Per quanto immaginare un mondo con un disastro nucleare in meno faccia piacere, ragionare di realtà ipotetiche non è utile a nessuno. Ben più utile sarebbe evitare isterismi e cercare di capire che situazione abbiamo per le mani.
Nei container è contenuto circa un milione di tonnellate di acqua contaminata, ma la contaminazione scaturisce esclusivamente dalla presenza di trizio. Non plutonio, non #uranio, non qualche strano attinide che la natura guarda come il figlio strano: il trizio è un isotopo dell'idrogeno e decade in elio con un tempo di dimezzamento di circa 12 anni (il che vuol dire che la sua radioattività non è eterna, né particolarmente duratura, poiché dopo 26 anni si neutralizza del tutto e cessa letteralmente di esistere).
Il processo di #decadimento comporta l'emissione di elettroni (particelle beta) e sono quelli a preoccupare, poiché l'esposizione a questi ultimi costituisce un pericolo per la salute, oltre un certo limite.

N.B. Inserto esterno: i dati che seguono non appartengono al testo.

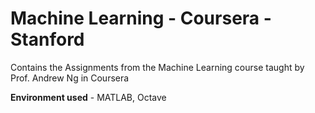 # Machine Learning - Coursera - Stanford
 Contains the Assignments from the Machine Learning course taught by Prof. Andrew Ng in Coursera
 
 **Environment used** - MATLAB, Octave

Ma il punto è proprio questo: sotto una certa soglia, il trizio esiste in natura e nessuno se ne preoccupa perché non fa alcun danno. Diluire in maniera controllata il trizio in maniera da rimanere ampiamente sotto le soglie e lasciare che decada, risolverebbe in pochi anni il problema dello stoccaggio senza fare nessun tipo di danni. Diciamolo chiaramente: fa molti (MOLTI) più danni l'inquinamento "tradizionale" dato da una qualunque industria indiana o cinese (due nazioni a caso) che non segue i protocolli.
E se ci fosse altro, oltre al trizio? Me lo sono chiesto anche io, tant'è che ho consultato un report ufficiale in cui sono presenti i risultati delle analisi fatti dalla TEPCO e, in parallelo, da terzi non coinvolti (link nelle fonti). In poche parole, stando alla documentazione, non si trovano tracce né di cesio, né di altri radionuclidi poiché rimossi preventivamente. Va pure detto che Reuters fa notare che l'anno scorso la TEPCO aveva ammesso che in quelle stesse acque potrebbero esserci tracce di altri contaminanti, ma onestamente non so fino a che punto sia vero o che si intende per "tracce", dato che non rimandano a nessun documento che lo certifichi.
In definitiva credo che il punto sia uno: bisogna fare i dovuti controlli, prima di sversare l'acqua, ma se in quanto a contaminanti si tratta solo di trizio, possiamo anche accettare pacificamente l'alternativa meno pericolosa in assoluto, ossia la diluizione controllata. Il decadimento farà il resto e potremo lasciarci il disastro di Fukushima alle spalle, fatta eccezione per le scorie non acquose.